You might think coding something worthwhile on a phone is next to impossible. But because you will never match the speed of coding on a desktop you had better make it count. That slowness of coding leaves you with ample time to really think everything through.
wayback
In 2006 I implemented Wordpress into my site. Before that I was using a custom built CMS.
Back then Wordpress was not what it is now but through the years it got better and more popular, and with that popularity: more prone to get hacked.
To protect it you use plugins that in turn slow down your site. To speed it all up there are caching plugins. All of which need to be updated every time Wordpress pushes another minor version.
My site really wasn't that slow: I was using cached REST responses onto a Vue single page application. But every now and then an uncached call would slow it to a crawl. And it got me wondering why I was using Wordpress in the first place. I had no webshop or anything so the only server side code that would justify it were the comments and the search.
People used to comment in the webs heydays. But the only comment as of late is one last year, by my dad :-)
components
So I fired up Termux and created an index.html to copy/recreate the original content and style. Because there are some recurring elements I created a component base class. Very minimal but enough to separate things and create a proper life cycle.

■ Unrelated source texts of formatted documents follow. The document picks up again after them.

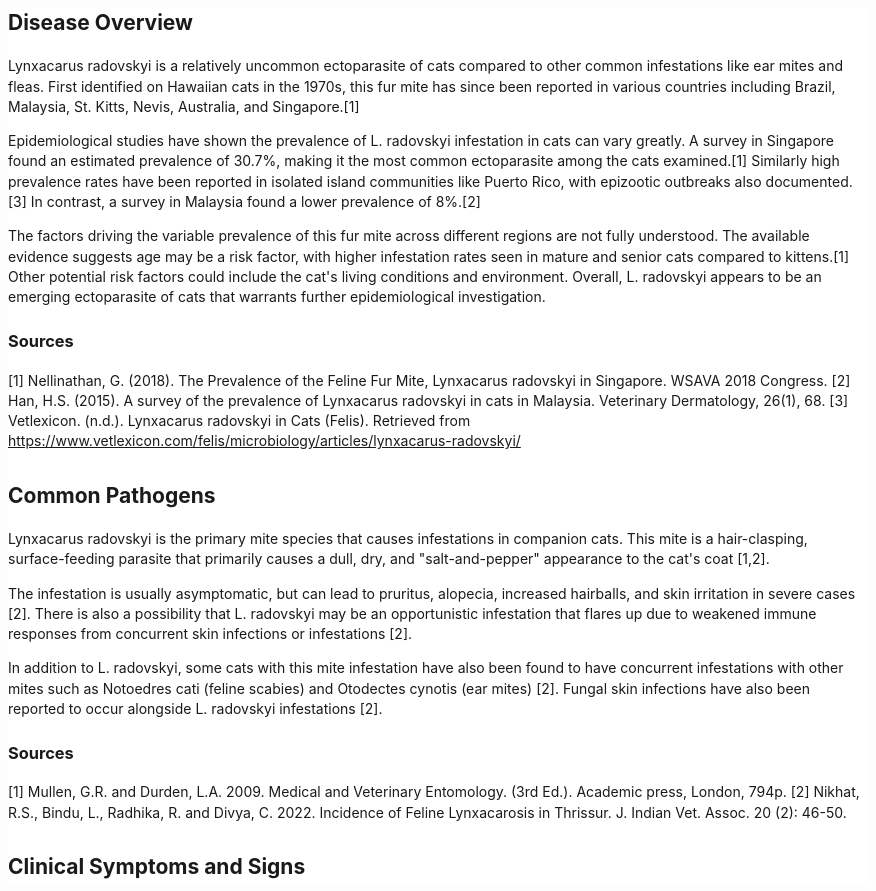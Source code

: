 ## Disease Overview

Lynxacarus radovskyi is a relatively uncommon ectoparasite of cats compared to other common infestations like ear mites and fleas. First identified on Hawaiian cats in the 1970s, this fur mite has since been reported in various countries including Brazil, Malaysia, St. Kitts, Nevis, Australia, and Singapore.[1] 

Epidemiological studies have shown the prevalence of L. radovskyi infestation in cats can vary greatly. A survey in Singapore found an estimated prevalence of 30.7%, making it the most common ectoparasite among the cats examined.[1] Similarly high prevalence rates have been reported in isolated island communities like Puerto Rico, with epizootic outbreaks also documented.[3] In contrast, a survey in Malaysia found a lower prevalence of 8%.[2] 

The factors driving the variable prevalence of this fur mite across different regions are not fully understood. The available evidence suggests age may be a risk factor, with higher infestation rates seen in mature and senior cats compared to kittens.[1] Other potential risk factors could include the cat's living conditions and environment. Overall, L. radovskyi appears to be an emerging ectoparasite of cats that warrants further epidemiological investigation.

### Sources
[1] Nellinathan, G. (2018). The Prevalence of the Feline Fur Mite, Lynxacarus radovskyi in Singapore. WSAVA 2018 Congress.
[2] Han, H.S. (2015). A survey of the prevalence of Lynxacarus radovskyi in cats in Malaysia. Veterinary Dermatology, 26(1), 68.
[3] Vetlexicon. (n.d.). Lynxacarus radovskyi in Cats (Felis). Retrieved from https://www.vetlexicon.com/felis/microbiology/articles/lynxacarus-radovskyi/

## Common Pathogens

Lynxacarus radovskyi is the primary mite species that causes infestations in companion cats. This mite is a hair-clasping, surface-feeding parasite that primarily causes a dull, dry, and "salt-and-pepper" appearance to the cat's coat [1,2].

The infestation is usually asymptomatic, but can lead to pruritus, alopecia, increased hairballs, and skin irritation in severe cases [2]. There is also a possibility that L. radovskyi may be an opportunistic infestation that flares up due to weakened immune responses from concurrent skin infections or infestations [2].

In addition to L. radovskyi, some cats with this mite infestation have also been found to have concurrent infestations with other mites such as Notoedres cati (feline scabies) and Otodectes cynotis (ear mites) [2]. Fungal skin infections have also been reported to occur alongside L. radovskyi infestations [2].

### Sources
[1] Mullen, G.R. and Durden, L.A. 2009. Medical and Veterinary Entomology. (3rd Ed.). Academic press, London, 794p.
[2] Nikhat, R.S., Bindu, L., Radhika, R. and Divya, C. 2022. Incidence of Feline Lynxacarosis in Thrissur. J. Indian Vet. Assoc. 20 (2): 46-50.

## Clinical Symptoms and Signs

It was about this time I decided not to use a framework: the new setup was so easy; the rest can't be all that hard.
routing
Next I wrote a build script that loads and saves all the existing REST endpoints.

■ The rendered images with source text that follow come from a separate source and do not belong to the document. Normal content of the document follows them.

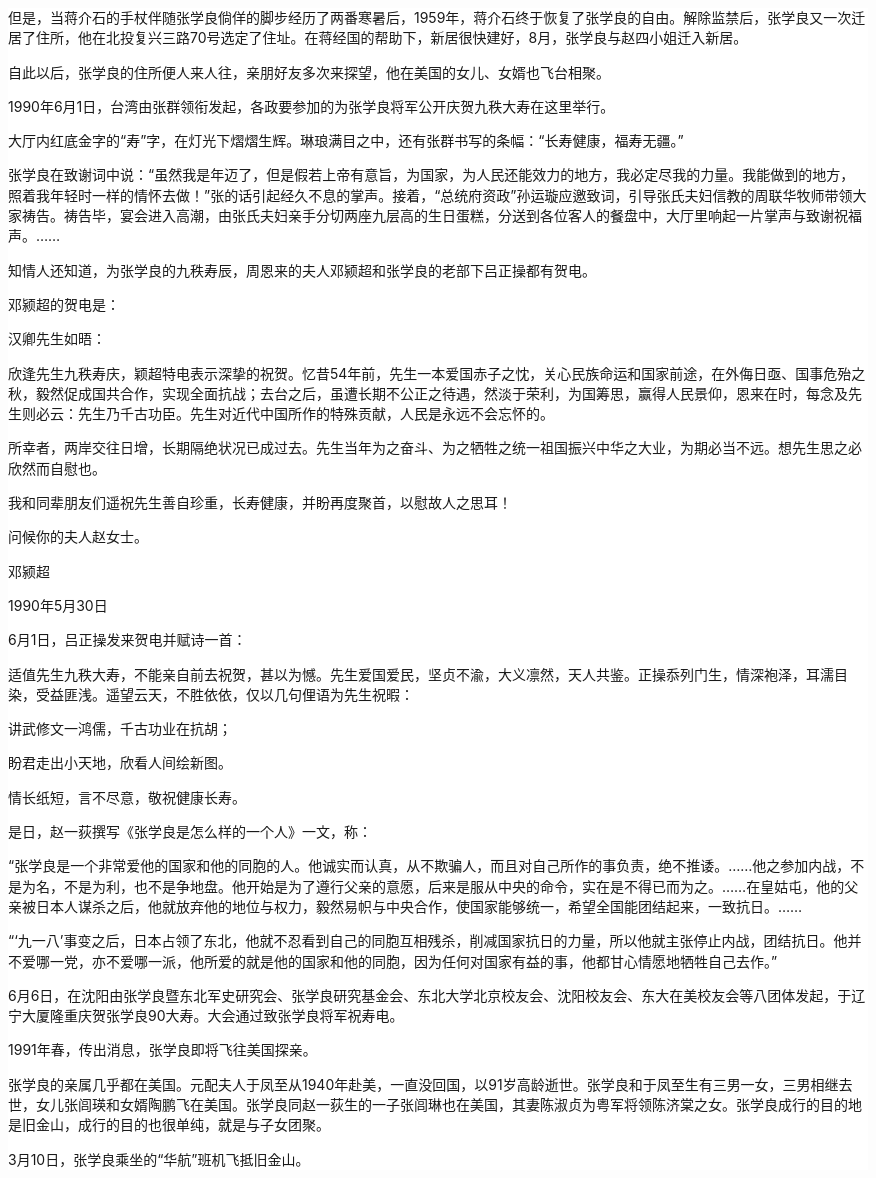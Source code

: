 
但是，当蒋介石的手杖伴随张学良倘佯的脚步经历了两番寒暑后，1959年，蒋介石终于恢复了张学良的自由。解除监禁后，张学良又一次迁居了住所，他在北投复兴三路70号选定了住址。在蒋经国的帮助下，新居很快建好，8月，张学良与赵四小姐迁入新居。

自此以后，张学良的住所便人来人往，亲朋好友多次来探望，他在美国的女儿、女婿也飞台相聚。

1990年6月1日，台湾由张群领衔发起，各政要参加的为张学良将军公开庆贺九秩大寿在这里举行。

大厅内红底金字的“寿”字，在灯光下熠熠生辉。琳琅满目之中，还有张群书写的条幅：“长寿健康，福寿无疆。”


张学良在致谢词中说：“虽然我是年迈了，但是假若上帝有意旨，为国家，为人民还能效力的地方，我必定尽我的力量。我能做到的地方，照着我年轻时一样的情怀去做！”张的话引起经久不息的掌声。接着，“总统府资政”孙运璇应邀致词，引导张氏夫妇信教的周联华牧师带领大家祷告。祷告毕，宴会进入高潮，由张氏夫妇亲手分切两座九层高的生日蛋糕，分送到各位客人的餐盘中，大厅里响起一片掌声与致谢祝福声。……

知情人还知道，为张学良的九秩寿辰，周恩来的夫人邓颍超和张学良的老部下吕正操都有贺电。

邓颍超的贺电是：

汉卿先生如晤：


欣逢先生九秩寿庆，颖超特电表示深挚的祝贺。忆昔54年前，先生一本爱国赤子之忱，关心民族命运和国家前途，在外侮日亟、国事危殆之秋，毅然促成国共合作，实现全面抗战；去台之后，虽遭长期不公正之待遇，然淡于荣利，为国筹思，赢得人民景仰，恩来在时，每念及先生则必云：先生乃千古功臣。先生对近代中国所作的特殊贡献，人民是永远不会忘怀的。

所幸者，两岸交往日增，长期隔绝状况已成过去。先生当年为之奋斗、为之牺牲之统一祖国振兴中华之大业，为期必当不远。想先生思之必欣然而自慰也。

我和同辈朋友们遥祝先生善自珍重，长寿健康，并盼再度聚首，以慰故人之思耳！

问候你的夫人赵女士。

邓颍超

1990年5月30日

6月1日，吕正操发来贺电并赋诗一首：


适值先生九秩大寿，不能亲自前去祝贺，甚以为憾。先生爱国爱民，坚贞不渝，大义凛然，天人共鉴。正操忝列门生，情深袍泽，耳濡目染，受益匪浅。遥望云天，不胜依依，仅以几句俚语为先生祝暇：

讲武修文一鸿儒，千古功业在抗胡；

盼君走出小天地，欣看人间绘新图。

情长纸短，言不尽意，敬祝健康长寿。

是日，赵一荻撰写《张学良是怎么样的一个人》一文，称：


“张学良是一个非常爱他的国家和他的同胞的人。他诚实而认真，从不欺骗人，而且对自己所作的事负责，绝不推诿。……他之参加内战，不是为名，不是为利，也不是争地盘。他开始是为了遵行父亲的意愿，后来是服从中央的命令，实在是不得已而为之。……在皇姑屯，他的父亲被日本人谋杀之后，他就放弃他的地位与权力，毅然易帜与中央合作，使国家能够统一，希望全国能团结起来，一致抗日。……


“‘九一八’事变之后，日本占领了东北，他就不忍看到自己的同胞互相残杀，削减国家抗日的力量，所以他就主张停止内战，团结抗日。他并不爱哪一党，亦不爱哪一派，他所爱的就是他的国家和他的同胞，因为任何对国家有益的事，他都甘心情愿地牺牲自己去作。”


6月6日，在沈阳由张学良暨东北军史研究会、张学良研究基金会、东北大学北京校友会、沈阳校友会、东大在美校友会等八团体发起，于辽宁大厦隆重庆贺张学良90大寿。大会通过致张学良将军祝寿电。

1991年春，传出消息，张学良即将飞往美国探亲。


张学良的亲属几乎都在美国。元配夫人于凤至从1940年赴美，一直没回国，以91岁高龄逝世。张学良和于凤至生有三男一女，三男相继去世，女儿张闾瑛和女婿陶鹏飞在美国。张学良同赵一荻生的一子张闾琳也在美国，其妻陈淑贞为粤军将领陈济棠之女。张学良成行的目的地是旧金山，成行的目的也很单纯，就是与子女团聚。

3月10日，张学良乘坐的“华航”班机飞抵旧金山。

You might think that the hardest part about a custom built single page application is the routing. But it is actually quite straightforward. There are really only three events you have to key into:
- read initial url and load content
- load content when local anchors are clicked
- load content when routes change
The details are in the code if you're interested.
searching is hard
So if a static site means ditching comments so be it. There are third party options if you really need them.

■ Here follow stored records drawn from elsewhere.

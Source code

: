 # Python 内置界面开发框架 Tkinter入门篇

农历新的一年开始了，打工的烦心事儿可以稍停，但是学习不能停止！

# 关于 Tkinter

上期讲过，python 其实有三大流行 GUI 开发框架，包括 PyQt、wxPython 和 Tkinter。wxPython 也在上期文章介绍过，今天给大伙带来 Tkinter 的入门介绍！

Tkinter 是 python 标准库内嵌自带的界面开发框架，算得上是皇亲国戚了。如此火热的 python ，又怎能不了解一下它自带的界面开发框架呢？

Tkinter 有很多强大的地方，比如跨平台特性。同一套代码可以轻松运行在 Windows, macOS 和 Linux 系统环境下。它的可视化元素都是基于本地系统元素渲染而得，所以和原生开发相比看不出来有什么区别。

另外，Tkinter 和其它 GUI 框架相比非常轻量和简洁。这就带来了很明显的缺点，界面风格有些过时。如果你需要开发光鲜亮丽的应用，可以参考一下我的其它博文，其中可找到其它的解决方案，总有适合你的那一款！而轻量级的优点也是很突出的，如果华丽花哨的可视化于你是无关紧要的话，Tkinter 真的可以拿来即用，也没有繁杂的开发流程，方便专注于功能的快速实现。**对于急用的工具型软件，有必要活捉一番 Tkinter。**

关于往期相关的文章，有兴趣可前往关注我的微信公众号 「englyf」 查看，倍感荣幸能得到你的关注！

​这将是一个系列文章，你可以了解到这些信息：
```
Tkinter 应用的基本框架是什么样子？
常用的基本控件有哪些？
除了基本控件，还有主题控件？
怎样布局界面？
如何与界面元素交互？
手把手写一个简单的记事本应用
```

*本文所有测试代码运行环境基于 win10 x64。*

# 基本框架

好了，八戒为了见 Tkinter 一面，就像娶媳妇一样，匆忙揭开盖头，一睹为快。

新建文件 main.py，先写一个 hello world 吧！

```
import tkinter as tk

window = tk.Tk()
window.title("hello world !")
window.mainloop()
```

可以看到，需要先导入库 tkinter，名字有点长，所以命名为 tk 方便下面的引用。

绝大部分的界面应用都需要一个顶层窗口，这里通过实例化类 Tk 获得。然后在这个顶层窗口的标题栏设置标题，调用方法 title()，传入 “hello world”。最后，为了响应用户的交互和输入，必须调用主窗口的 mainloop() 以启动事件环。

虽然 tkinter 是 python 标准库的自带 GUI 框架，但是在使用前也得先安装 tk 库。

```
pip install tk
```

But search is a bit too basal to ignore. There are third party services for search as well, even free ones. But since my site is relatively small with some 200 posts, 10 pages and 40 portfolio items. I thought of a solution that just might work; a static search.
First I created a single JSON file with all the words that had a meaningfull search result. This is the bottleneck of this solution: more content means more words means larger filesize. For my 250 pages I extracted 2500 search terms resulting in a 24KB JSON file. Then I created a JSON file for each search term containing the endpoints for that term.
All this is automated of course: I'm not building 2500 JSON files by hand. All the hard work is done through a build script resulting in static files.
What I did have to do manually, once, is sift out the common words (ie: a, to, the, for... etcetera).
So when somebody searches for "dino poo" the controller loads that 24KB word file and tries to match the two words. It might find the words 'dinosaur' and 'pool' and will load the two related JSON files with resulting endpoints. These endpoints are enough for the resulting anchor hrefs but not for text. Luckily I have JSON index files for my content types so I can map the real title to the endpoint.
So that's all there is to creating a search without server side scripting. It's not perfect: you can't do combined searches (words between quotation marks). But it's good enough.
writing Markdown with metadata
A big advantage of a CMS like Wordpress is the editor. WYSIWYG makes writing really easy but the HTML these editors spew out is often horrible. Writing a good editor is not easy.
This is the main reason I mostly just wrote plain HTML. Writing in Markdown is a lot easier though (I've always used it for documentation and small notes).
JavaScript does not interpret Markdown by default. So since I wrote a script to leech the old REST API I was going to need a script to turn that JSON into Markdown and back. Write Markdown, read JSON, that's the idea. So eventually only the script for turning Markdown to JSON is kept in the build process.
One problem though: Commonmark (the Markdown spec) does not specify metadata and will not anytime soon according to the discussions.
And we need metadata (like type, tags, date etc...) and it should not be kept in a separate file because that's messy. That leaves us with a couple of options. Most of which look clean enough but have the downside that they are rendered when the markdown parser does not recognise the syntax. Which made me choose a simple HTML comment; it looks just as clean and Markdown parsers will never render it.
speed
Lastly I rendered RSS and a sitemap and started the big Markdown cleanup for missing links, images, syntax etc. By this time I was back from vacation and did most things on a normal computer (but it's still nice to have a project that builds on your phone).
Along the way I almost forgot the reason it all started is speed optimisation. Luckily, to put my site life I only changed the DNS because I'm using Netlify whereas previously it was a plain old hosting provider. So the old version was still accessible after some subdomain and database changes.
The final outcome is significant: from an average 59 to 92 on Google Pagespeed. It really wasn't that bad when I made it into an SPA years back (2014), but that was before mobile use surpassed desktop.
All in all a very good outcome and good practice. All I have to do now is put back some of the transition animations (if any).